Esatto. Ma sai la fregatura qual è? Che se tu vai all’estero per fare il medico, dopo che ti sei laureato in Italia, non ti permettono di operare, quindi la chirurgia è vietata per tutti coloro che si sono laureati in chirurgia e medicina in Italia.

Quindi cosa bisogna fare per essere operativi?

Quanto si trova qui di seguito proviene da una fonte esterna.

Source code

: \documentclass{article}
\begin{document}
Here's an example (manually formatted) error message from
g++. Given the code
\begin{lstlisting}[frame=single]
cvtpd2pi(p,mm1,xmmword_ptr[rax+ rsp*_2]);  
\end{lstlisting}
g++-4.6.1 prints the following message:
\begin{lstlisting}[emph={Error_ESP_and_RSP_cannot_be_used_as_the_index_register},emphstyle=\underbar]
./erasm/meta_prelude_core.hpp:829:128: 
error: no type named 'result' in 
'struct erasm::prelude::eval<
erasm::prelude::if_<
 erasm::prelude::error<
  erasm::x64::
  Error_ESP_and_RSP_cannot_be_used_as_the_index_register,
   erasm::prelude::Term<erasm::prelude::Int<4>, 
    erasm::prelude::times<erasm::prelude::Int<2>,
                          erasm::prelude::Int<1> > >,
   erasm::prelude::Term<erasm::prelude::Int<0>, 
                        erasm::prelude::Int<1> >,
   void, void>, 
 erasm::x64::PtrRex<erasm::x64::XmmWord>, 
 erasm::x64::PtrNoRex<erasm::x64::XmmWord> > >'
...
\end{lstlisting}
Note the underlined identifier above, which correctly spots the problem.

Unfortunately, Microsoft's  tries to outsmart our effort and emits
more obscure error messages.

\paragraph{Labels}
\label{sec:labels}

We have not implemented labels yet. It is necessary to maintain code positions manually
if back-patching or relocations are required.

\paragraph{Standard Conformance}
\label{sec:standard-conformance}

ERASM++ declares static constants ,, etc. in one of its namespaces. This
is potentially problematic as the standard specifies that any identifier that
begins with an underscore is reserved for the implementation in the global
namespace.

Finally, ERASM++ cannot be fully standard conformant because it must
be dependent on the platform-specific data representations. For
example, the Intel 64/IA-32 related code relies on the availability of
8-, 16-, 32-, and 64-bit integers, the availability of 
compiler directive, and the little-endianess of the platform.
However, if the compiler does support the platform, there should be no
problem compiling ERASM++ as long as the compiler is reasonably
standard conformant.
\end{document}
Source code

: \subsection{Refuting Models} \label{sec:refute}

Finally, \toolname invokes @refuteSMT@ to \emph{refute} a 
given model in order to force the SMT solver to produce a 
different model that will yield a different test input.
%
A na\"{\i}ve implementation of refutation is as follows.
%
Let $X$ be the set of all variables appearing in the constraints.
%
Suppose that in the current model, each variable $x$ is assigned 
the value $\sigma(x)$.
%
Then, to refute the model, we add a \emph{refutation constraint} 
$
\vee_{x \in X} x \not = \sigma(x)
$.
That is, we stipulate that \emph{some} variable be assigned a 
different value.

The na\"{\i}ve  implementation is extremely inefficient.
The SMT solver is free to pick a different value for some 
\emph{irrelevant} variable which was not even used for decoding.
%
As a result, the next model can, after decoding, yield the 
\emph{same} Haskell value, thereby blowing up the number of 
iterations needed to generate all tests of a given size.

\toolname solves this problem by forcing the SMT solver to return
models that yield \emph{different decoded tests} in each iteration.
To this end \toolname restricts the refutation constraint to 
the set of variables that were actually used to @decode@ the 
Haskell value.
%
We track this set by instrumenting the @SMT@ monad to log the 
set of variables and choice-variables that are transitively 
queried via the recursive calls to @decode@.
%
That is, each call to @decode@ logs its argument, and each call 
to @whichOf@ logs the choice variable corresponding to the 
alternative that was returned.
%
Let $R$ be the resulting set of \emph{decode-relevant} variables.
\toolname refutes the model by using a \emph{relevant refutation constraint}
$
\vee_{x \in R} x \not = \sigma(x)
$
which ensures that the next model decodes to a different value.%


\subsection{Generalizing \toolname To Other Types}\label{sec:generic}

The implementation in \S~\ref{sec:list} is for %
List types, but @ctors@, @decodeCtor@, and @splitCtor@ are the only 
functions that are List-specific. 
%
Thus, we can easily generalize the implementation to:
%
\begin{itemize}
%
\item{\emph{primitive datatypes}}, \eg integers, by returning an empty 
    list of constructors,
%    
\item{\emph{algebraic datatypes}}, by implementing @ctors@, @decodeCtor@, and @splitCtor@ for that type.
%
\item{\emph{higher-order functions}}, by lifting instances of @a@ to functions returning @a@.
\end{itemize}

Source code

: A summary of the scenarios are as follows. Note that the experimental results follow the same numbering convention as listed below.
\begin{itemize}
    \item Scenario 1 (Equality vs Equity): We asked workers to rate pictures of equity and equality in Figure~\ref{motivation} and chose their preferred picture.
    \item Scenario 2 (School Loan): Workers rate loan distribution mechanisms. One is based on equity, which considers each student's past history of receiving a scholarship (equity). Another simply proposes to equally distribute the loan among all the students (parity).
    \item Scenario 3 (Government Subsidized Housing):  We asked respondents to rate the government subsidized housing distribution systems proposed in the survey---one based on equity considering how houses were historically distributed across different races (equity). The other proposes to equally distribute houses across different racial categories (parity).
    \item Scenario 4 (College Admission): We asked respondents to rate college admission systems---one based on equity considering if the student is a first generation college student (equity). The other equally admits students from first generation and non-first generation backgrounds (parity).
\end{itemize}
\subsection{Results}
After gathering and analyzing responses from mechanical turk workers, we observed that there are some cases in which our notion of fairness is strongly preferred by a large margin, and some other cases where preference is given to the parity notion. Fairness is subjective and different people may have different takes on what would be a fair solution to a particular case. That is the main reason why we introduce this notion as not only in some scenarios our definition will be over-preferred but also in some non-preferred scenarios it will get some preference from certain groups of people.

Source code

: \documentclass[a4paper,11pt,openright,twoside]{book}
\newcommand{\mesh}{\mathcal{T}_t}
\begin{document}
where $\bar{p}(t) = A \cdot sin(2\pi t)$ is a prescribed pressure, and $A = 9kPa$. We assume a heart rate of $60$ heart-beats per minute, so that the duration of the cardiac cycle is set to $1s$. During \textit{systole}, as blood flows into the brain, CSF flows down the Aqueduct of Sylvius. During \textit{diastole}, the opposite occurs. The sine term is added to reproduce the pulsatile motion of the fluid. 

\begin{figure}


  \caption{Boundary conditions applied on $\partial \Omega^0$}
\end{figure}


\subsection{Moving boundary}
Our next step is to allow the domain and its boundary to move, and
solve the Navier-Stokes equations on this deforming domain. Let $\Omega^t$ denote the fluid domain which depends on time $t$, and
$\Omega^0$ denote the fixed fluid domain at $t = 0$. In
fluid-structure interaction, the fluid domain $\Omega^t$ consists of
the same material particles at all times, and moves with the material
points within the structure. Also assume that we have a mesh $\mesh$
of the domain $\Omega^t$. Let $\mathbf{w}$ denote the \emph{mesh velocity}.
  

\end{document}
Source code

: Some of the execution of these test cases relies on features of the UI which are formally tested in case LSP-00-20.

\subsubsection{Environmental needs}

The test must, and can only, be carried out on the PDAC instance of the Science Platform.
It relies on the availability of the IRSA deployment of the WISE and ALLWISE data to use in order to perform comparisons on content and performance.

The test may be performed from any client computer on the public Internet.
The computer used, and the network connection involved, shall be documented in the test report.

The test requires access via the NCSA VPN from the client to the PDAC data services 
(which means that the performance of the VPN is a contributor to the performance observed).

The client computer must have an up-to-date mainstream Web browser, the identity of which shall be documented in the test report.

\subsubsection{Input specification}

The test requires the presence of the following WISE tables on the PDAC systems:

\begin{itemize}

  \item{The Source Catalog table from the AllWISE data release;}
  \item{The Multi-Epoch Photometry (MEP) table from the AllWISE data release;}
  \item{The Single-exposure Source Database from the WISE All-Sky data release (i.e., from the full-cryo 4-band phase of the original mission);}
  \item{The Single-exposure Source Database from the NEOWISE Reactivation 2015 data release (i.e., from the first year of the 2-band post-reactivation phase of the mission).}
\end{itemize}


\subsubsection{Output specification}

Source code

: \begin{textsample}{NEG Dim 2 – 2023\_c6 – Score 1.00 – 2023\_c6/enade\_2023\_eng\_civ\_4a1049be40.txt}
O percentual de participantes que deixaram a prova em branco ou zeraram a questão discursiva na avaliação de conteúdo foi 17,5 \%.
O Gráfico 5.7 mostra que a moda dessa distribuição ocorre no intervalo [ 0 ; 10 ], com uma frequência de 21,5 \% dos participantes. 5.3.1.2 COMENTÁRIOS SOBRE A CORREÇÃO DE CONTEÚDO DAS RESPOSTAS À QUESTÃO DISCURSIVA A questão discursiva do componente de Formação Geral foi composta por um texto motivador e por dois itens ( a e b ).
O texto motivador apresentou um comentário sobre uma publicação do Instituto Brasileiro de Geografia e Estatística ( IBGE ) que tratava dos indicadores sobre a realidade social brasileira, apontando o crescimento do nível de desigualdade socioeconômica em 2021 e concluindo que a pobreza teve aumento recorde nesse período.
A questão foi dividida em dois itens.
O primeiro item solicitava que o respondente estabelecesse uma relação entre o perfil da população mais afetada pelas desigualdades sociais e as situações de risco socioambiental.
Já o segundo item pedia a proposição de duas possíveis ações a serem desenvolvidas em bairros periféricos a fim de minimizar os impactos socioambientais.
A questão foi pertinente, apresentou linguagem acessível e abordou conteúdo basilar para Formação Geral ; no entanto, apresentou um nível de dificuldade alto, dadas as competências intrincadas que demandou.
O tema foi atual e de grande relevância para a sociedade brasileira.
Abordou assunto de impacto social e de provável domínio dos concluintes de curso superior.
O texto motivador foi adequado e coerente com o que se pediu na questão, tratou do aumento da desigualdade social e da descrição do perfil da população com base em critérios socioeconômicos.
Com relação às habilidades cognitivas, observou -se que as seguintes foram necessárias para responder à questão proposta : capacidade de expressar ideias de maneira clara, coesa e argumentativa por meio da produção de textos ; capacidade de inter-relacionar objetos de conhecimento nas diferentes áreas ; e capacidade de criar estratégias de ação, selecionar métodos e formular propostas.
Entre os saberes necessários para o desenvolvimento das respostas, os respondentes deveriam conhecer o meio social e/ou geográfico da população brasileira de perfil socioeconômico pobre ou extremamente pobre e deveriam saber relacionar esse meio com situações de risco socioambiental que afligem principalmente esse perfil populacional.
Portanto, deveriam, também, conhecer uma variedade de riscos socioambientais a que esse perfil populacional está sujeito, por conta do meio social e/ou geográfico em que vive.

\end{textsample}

Dovresti rifare tutto l’ultimo anno di Medicina e poi tutta l ‘intera specializzazione per quello che riguarda la chirurgia, non potresti praticarla nel territorio americano per via dell’assicurazione, perché loro hanno un sistema sanitario molto diverso dal nostro. Però le mie figlie hanno già deciso di iniziare l’attività artistica, hanno cominciato a studiare scuola di musical per diletto quando avevano 6/7 anni, qui a Roma. Però vedo che si sta consolidando sempre di più questa volontà, questa passione. Il consiglio che posso dare a loro, ma anche agli altri, è cercare di inseguire i propri sogni, perché questa è l’unica cosa che colma il cuore e ti rende sereno, quello di vivere assecondando le emozioni e i propri sogni. Le emozioni contano tanto dal punto di vista proprio del sentimento perché possono essere positive e posso essere anche negative. Però quando sono emozioni in cui tu credi fortemente e che diventano anche desideri, allora lì la tenacia e la forza di volontà deve venire fuori, perché magari qualcosa si avvera.

Hai qualche rimpianto?

Ho il rimpianto di non aver vissuto abbastanza mia madre, perché è morta molto presto. Avrei voluto tanto tenerla ancora per mano perché lei per me è stata fondamentale e non posso pensare la mia vita senza di lei, perché ancora oggi mi manca tantissimo. Avere avuto due figlie gemelle, che sono meravigliose, non ha ancora colmato questo vuoto enorme che lei mi ha lasciato. Il rimpianto è di non aver potuto viverla di più, ma so che queste cose seguono dei cicli che non è possibile per noi esseri umani in qualche modo guidare, quindi mi adeguo. Ho interrotto per tanti anni il mio lavoro, perché ho avuto questo grave lutto e ho voluto interrompere il mio percorso artistico per svariati anni. Però il mio più grande rimpianto è quello che ti ho detto, perché dal punto di vista della mia vita, quello che ho fatto, sono grata di averlo fatto. E’ andata così, avrei potuto fare di più se fossi rimasta in America quando ci sono andata a 20 anni per lavorare. Avevo un paio di occasioni  per rimanere lì e non l’ho fatto perché avevo una famiglia molto bella a Roma che mi attirava tantissimo. Non l’ho fatto e non ho rischiato e quindi un mio rimpianto è di non aver avuto sufficiente coraggio nell’affrontare alcune scelte che avrebbero potuto fare la differenza. Però oggi, a conti fatti, con le mie figlie, con la mia famiglia, sono felice che le cose siano andate così, perché mi ritengo una donna molto fortunata. Devo dire grazie a me stessa e alla mia famiglia d’origine.